The election of the pro-market Narendra Modi has raised hopes that reforms will be put on the fast track

The maiden budget of the BJP led NDA will be crucial to determine whether the country could come out of the slump and regain eminence at the international stage. From the coveted club of BRICS, India had been downgraded to the group of Fragile Five.

The election of the pro-market Narendra Modi has raised hopes that reforms will be put on the fast track and projects which were struck will be cleared.

This has led foreign investors to invest over Rs 1 lakh crore till date in equity and debt, taking the stock markets to new highs. What has also been helpful in part is the crisis in Russia and concerns about growth in China. Money which would have poured into these countries is coming to India, believing that Modi government will turn around the economy.

With such high hopes from the new government by the investors, both foreign and domestic — and the corporates, any slip off in budget will be punished. “We want the budget to be hard hitting and a strong budget,” said CII director general Chandrajit Banerjee. He said that the budget should be growth oriented. “The budget should make the investment come back into the country and lead to a pick up in demand,” said Mr Banerjee. The government should carry forward the reform agenda, especially in taxation, he said, “Retrospective taxation must be taken off and GAAR should be postponed.
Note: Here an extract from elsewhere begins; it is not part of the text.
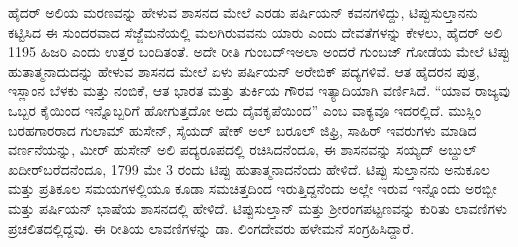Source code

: ಹೈದರ್​ ಅಲಿಯ ಮರಣವನ್ನು ಹೇಳುವ ಶಾಸನದ ಮೇಲೆ ಎರಡು ಪರ್ಷಿಯನ್​ ಕವನಗಳಿದ್ದು, ಟಿಪ್ಪುಸುಲ್ತಾನನು ಕಟ್ಟಿಸಿದ ಈ ಸುಂದರವಾದ ಸೆಜ್ಜೆೆಮನೆಯಲ್ಲಿ ಮಲಗಿರುವವನು ಯಾರು ಎಂದು ದೇವತೆಗಳನ್ನು ಕೇಳಲು, ಹೈದರ್​ ಅಲಿ 1195 ಹಿಜರಿ ಎಂದು ಉತ್ತರ ಬಂದಿತಂತೆ. ಅದೇ ರೀತಿ ಗುಂಬದ್​ಇ​ಅಲಾ ಅಂದರೆ ಗುಂಬಜ್​ ಗೋಡೆಯ ಮೇಲೆ ಟಿಪ್ಪು ಹುತಾತ್ಮನಾದುದನ್ನು ಹೇಳುವ ಶಾಸನದ ಮೇಲೆ ಏಳು ಪರ್ಷಿಯನ್​ ಅರೇಬಿಕ್​ ಪದ್ಯಗಳಿವೆ. ಆತ ಹೈದರನ ಪುತ್ರ, ಇಸ್ಲಾಂನ ಬೆಳಕು ಮತ್ತು ನಂಬಿಕೆ, ಆತ ಭಾರತ ಮತ್ತು ತುರ್ಕಿಯ ಗೌರವ ಇತ್ಯಾದಿಯಾಗಿ ವರ್ಣಿಸಿದೆ. “ಯಾವ ರಾಜ್ಯವು ಒಬ್ಬರ ಕೈಯಿಂದ ಇನ್ನೊಬ್ಬರಿಗೆ ಹೋಗುತ್ತದೋ ಅದು ದೈವಕೃಪೆಯಿಂದ” ಎಂಬ ವಾಕ್ಯವೂ ಇದರಲ್ಲಿದೆ. ಮುಸ್ಲಿಂ ಬರಹಗಾರರಾದ ಗುಲಾಮ್ ಹುಸೇನ್​, ಸೈಯದ್​ ಷೇಕ್​ ಅಲ್​ ಬರೂಲ್​ ಜಿಫ್ರಿ, ಸಾಹಿರ್​ ಇವರುಗಳು ಮಾಡಿದ ವರ್ಣನೆಯನ್ನು, ಮೀರ್​ ಹುಸೇನ್​ ಅಲಿ ಪದ್ಯರೂಪದಲ್ಲಿ ರಚಿಸಿದನೆಂದೂ, ಈ ಶಾಸನವನ್ನು ಸಯ್ಯದ್​ ಅಬ್ದುಲ್​ ಖದೀರ್​ ಬರೆದನೆಂದೂ, 1799 ಮೇ 3 ರಂದು ಟಿಪ್ಪು ಹುತಾತ್ಮನಾದನೆಂದು ಹೇಳಿದೆ. ಟಿಪ್ಪು ಸುಲ್ತಾನನು ಅನುಕೂಲ ಮತ್ತು ಪ್ರತಿಕೂಲ ಸಮಯಗಳಲ್ಲಿಯೂ ಕೂಡಾ ಸಮಚಿತ್ತದಿಂದ ಇರುತ್ತಿದ್ದನೆಂದು ಅಲ್ಲೇ ಇರುವ ಇನ್ನೊಂದು ಅರಬ್ಬೀ ಮತ್ತು ಪರ್ಷಿಯನ್​ ಭಾಷೆಯ ಶಾಸನದಲ್ಲಿ ಹೇಳಿದೆ. ಟಿಪ್ಪುಸುಲ್ತಾನ್​ ಮತ್ತು ಶ‍್ರೀರಂಗಪಟ್ಟಣವನ್ನು ಕುರಿತು ಲಾವಣಿಗಳು ಪ್ರಚಲಿತದಲ್ಲಿದ್ದವು. ಈ ರೀತಿಯ ಲಾವಣಿಗಳನ್ನು ಡಾ. ಲಿಂಗದೇವರು ಹಳೇಮನೆ ಸಂಗ್ರಹಿಸಿದ್ದಾರೆ.

\theendnotes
Fiscal deficit need to be addressed properly. There is a need for hard decisions on subsidy be it food, fuel and fertilisers,” said Mr Banerjee.

IT industry veteran T.V. Mohandas Pai said the budget needs to be straight forward and honest. “The budget should not inflate revenues and inflate the plan budget.

The interim budget presented by the UPA government was criticised for “managing the accounts” where money for subsidy was postponed for next fiscal.

“If due to honest accounting the fiscal deficit rises, let it be,” said Mr Pai. He said that there is a need to increase the non-tax revenues. “PSUs are sitting on a huge pile of cash, around Rs 2 lakh crore. They should be asked to give more dividends to the government,” said Mr Pai. He suggested that the subsidies need to be cut and number of free subsidised LPG cylinders given in a year be cut to 9 from 12 now.

He said that no tax cuts should be announced this year. “The public should be asked to wait for one more year. If they give relief in personal income tax, inflation will rise. Government needs to tighten the belt and cut expenditure.”

Prime Minister Narendra Modi has already told the public to be prepared for the “bitter pill.” Finance minister Arun Jaitley has also talked about short-term fiscal discipline. There has already been a steep hike in railway fares. There is a talk in the government corridors that in the first-two years the government will go for strict measures and in the last three years will go for populist measures after getting the economy back on track.

“This is going to be a tricky budget as expectations from both corporates and citizens are high while the government will need to triangulate between inflation, budget deficit and investment,” said Gaurav Gupta, senior director, Deloitte India.